円高一服で買い先行、トランプ発言に“耐性”の見方

著者:冨田康夫
投稿:2017/01/18 19:18

明日の東京株式市場見通し

 19日の東京株式市場は、1月10日以降ほぼ一本調子で進行してきた外国為替市場での円高・ドル安進行にやや一服の兆しが見えはじめたことを手掛かりに、投資家心理が改善し、買い先行となりそうだ。また、来週から本格化する17年3月期決算企業の第3四半期累計(4~12月)決算発表のなかで、昨年11月以降の急速な円安を追い風とした輸出関連企業の業績好転への期待感もある。

 市場関係者からは「きょうは、トランプ次期米大統領が米メディアとのインタビューで、中国の人民元相場に関連して米ドルが高すぎると発言したのを嫌気して、外国為替市場で一時、1ドル=112円台半ばまで円高・ドル安が進んだ。しかし、午後には113円30銭台まで戻す展開で、日経平均株価も上昇に転じた。トランプ発言のマイナス影響に対して市場では徐々に“耐性”ができつつあるようだ」との見方が出ていた。

 18日の東京株式市場は、朝方は海外株安の流れや円高を嫌気して日経平均株価は続落歩調で始まったものの、売り一巡後は押し目買いが優勢となり、後場は上昇に転じた。日経平均株価終値は、前日比80円84銭高の1万8894円37銭と3日ぶりに反発した。

18日の動意株

 大泉製作所<6618>=ストップ高で、昨年来高値を更新。
17日の取引終了後、臨時株主総会の開催と取締役の異動を発表しており、取締役選任候補者のうち1人を投資会社インテグラル(東京都千代田区)が指名することから、インテグラルの経営参画に対する期待感から買いが入っているようだ。なお、インテグラルは、運用するファンドを通じて昨年11月から12月にかけて大泉製株に対するTOBを実施。現在、26.27%を保有している。

 エルテス<3967>=後場急伸。
18日、人工知能エンジン×検知テクノロジーを用いて行動履歴分析やリスクの予兆検知を行う、AI Analyticsシリーズの第1弾として、プロジェクト稼働状況や実態の分析、可視化を目的とした「AI Operation Analytics」の提供を今月から開始すると発表しており、これを好材料視した買いが入った。

 コナミホールディングス<9766>=反発。
18日、傘下のコナミデジタルエンタテインメントが、スマートフォンゲーム「遊戯王 デュエルリンクス」を欧州・南米・アフリカ大陸に向け配信を開始したと発表しており、ユーザー層の拡大を期待した買いが入っているようだ。「遊戯王 デュエルリンクス」は、11日にグローバル配信を開始しており、日本、北米、欧州を中心に75の国と地域、9言語で楽しまれているトレーディングカードゲームの面白さを、スマートフォン向けに最適化したゲーム。
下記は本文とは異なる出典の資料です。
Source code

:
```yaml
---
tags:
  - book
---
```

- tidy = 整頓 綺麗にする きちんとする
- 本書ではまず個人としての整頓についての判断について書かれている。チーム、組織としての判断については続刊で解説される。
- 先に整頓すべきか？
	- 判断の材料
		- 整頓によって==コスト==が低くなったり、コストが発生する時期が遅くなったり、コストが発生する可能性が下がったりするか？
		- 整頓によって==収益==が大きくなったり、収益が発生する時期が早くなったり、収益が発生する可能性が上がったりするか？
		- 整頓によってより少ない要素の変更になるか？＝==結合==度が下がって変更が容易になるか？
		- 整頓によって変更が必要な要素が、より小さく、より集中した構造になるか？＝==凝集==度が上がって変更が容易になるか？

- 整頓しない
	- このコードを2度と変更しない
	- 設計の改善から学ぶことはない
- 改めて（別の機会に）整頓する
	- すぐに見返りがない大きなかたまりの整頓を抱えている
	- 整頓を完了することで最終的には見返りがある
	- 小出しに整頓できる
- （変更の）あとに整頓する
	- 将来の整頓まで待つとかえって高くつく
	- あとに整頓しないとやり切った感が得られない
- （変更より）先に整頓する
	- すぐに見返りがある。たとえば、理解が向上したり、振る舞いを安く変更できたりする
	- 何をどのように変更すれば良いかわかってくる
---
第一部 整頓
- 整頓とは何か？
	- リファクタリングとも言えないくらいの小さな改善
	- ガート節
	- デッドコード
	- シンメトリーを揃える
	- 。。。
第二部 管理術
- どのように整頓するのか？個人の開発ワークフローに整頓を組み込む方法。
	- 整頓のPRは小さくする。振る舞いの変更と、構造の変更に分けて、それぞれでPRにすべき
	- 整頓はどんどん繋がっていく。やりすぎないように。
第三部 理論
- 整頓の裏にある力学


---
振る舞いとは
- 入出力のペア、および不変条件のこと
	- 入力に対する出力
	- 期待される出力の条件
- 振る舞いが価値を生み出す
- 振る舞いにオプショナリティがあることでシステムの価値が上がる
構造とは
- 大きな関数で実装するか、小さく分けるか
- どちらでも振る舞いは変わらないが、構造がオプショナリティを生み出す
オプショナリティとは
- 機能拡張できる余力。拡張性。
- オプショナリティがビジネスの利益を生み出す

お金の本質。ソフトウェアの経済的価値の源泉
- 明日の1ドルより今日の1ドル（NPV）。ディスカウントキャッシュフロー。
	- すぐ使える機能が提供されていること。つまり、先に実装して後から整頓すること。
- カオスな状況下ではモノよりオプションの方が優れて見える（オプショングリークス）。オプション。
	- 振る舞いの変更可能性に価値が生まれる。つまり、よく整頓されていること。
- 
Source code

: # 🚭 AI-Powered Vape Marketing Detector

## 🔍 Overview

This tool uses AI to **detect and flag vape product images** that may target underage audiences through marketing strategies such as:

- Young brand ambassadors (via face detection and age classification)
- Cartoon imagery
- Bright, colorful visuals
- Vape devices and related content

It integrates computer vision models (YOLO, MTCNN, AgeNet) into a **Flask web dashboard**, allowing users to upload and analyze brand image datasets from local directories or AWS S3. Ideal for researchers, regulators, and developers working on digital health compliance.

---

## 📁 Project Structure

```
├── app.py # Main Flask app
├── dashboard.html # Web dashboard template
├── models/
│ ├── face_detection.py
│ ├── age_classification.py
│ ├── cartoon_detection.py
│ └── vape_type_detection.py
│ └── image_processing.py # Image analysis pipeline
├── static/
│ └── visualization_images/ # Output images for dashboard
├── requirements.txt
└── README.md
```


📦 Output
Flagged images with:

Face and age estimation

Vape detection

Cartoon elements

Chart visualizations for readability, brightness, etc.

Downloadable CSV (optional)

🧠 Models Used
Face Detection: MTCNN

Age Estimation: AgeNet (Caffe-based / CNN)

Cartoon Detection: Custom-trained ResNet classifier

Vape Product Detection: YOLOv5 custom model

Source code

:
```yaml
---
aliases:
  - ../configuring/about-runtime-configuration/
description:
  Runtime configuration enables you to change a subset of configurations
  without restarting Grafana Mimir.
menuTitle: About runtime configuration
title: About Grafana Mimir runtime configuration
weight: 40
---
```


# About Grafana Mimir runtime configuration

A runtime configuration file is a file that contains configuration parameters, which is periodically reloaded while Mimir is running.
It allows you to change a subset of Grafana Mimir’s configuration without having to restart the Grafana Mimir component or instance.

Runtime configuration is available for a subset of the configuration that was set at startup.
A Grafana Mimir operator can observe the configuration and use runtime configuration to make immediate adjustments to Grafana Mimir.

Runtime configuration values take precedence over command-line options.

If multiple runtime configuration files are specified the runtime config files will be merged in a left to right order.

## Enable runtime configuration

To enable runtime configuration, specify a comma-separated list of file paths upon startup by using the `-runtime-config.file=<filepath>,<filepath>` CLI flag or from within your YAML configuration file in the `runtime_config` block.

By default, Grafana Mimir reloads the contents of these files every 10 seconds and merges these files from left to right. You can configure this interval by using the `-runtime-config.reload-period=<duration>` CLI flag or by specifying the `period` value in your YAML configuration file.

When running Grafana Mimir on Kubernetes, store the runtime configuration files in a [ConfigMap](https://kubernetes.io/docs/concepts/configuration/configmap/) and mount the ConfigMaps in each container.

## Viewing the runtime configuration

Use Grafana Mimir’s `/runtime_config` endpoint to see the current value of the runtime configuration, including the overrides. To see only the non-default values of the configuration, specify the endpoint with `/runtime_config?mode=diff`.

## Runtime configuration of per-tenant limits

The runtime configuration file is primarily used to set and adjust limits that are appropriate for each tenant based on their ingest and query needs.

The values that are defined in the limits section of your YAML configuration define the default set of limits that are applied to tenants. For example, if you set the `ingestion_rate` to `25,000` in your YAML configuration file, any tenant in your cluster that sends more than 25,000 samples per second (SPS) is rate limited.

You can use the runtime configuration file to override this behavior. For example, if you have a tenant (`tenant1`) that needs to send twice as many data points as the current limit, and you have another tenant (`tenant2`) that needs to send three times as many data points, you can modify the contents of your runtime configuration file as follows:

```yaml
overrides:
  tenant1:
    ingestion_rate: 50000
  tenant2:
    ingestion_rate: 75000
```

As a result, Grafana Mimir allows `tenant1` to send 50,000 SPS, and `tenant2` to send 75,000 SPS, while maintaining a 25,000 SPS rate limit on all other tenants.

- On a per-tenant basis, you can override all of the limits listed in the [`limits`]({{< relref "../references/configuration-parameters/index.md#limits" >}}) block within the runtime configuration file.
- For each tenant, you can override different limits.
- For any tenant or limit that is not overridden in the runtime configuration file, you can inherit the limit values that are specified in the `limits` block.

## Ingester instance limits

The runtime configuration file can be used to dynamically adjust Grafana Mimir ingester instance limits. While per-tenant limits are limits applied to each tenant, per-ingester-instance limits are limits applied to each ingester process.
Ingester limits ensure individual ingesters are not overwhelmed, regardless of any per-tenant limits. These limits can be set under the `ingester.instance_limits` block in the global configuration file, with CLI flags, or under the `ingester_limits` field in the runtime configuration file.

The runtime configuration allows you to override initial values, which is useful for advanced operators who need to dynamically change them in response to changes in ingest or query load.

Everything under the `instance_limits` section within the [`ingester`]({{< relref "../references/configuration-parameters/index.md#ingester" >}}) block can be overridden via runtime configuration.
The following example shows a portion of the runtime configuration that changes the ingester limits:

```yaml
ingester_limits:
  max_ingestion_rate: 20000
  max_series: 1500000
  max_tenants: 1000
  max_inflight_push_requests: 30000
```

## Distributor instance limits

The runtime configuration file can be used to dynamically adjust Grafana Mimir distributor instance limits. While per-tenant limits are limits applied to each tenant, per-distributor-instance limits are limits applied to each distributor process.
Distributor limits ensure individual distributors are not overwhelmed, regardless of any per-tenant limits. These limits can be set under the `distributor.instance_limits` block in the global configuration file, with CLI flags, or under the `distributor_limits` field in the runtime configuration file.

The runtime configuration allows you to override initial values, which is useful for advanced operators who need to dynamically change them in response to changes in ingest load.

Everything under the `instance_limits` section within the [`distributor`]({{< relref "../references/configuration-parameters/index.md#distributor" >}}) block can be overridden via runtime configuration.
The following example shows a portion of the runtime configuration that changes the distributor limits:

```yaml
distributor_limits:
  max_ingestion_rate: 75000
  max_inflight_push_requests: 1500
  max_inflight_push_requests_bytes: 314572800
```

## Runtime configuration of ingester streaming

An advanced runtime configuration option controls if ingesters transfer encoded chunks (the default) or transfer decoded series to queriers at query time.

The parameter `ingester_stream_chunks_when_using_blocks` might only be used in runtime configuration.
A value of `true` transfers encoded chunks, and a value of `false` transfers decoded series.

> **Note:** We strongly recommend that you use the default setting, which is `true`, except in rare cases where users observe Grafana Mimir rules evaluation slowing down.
 山王<3441>=4日連続のストップ高で昨年来高値更新。
引き続き12日の取引終了後に発表した、東京工業大学と共同で研究・開発を行い発明した「金属複合水素透過膜とその製造方法」について特許を取得したことが材料視されているようだ。この発表を受けて株価は人気化し、13日から3日連続でストップ高配分を記録。これを受けて東京証券取引所ではこの日から値幅制限を300円に拡大したが、なおも買いを集め、ストップ高でひけた。

 日本ファルコム<3723>=一時ストップ高し、昨年来高値更新。
同社はきょう、都市型神話アクションRPGのプレイステーション・ヴィータ向け「東京ザナドゥ」英語版を今夏に、プレイステーション4向け「東京ザナドゥeX+(エクスプラス)」英語版を今秋に、北米および欧州で発売すると発表。業績への寄与などが期待されているようだ。

 平田機工<6258>=6日続伸。
同社は17日、自動車関連生産設備の大型案件を複数受注したと発表。これが材料視されているようだ。同社は第2四半期(7~9月)から電気自動車関連生産設備を受注しており、第3四半期までの累計受注額は110億円超になったとしている。また、第4四半期には北米自動車メーカーから約30億円のトランスミッション関連の生産設備を受注したことも明らかにした。なお、業績への影響は、一部の案件について今期予想に織り込んでいるとしている一方、その他は来期以降の業績に寄与することを見込んでいる。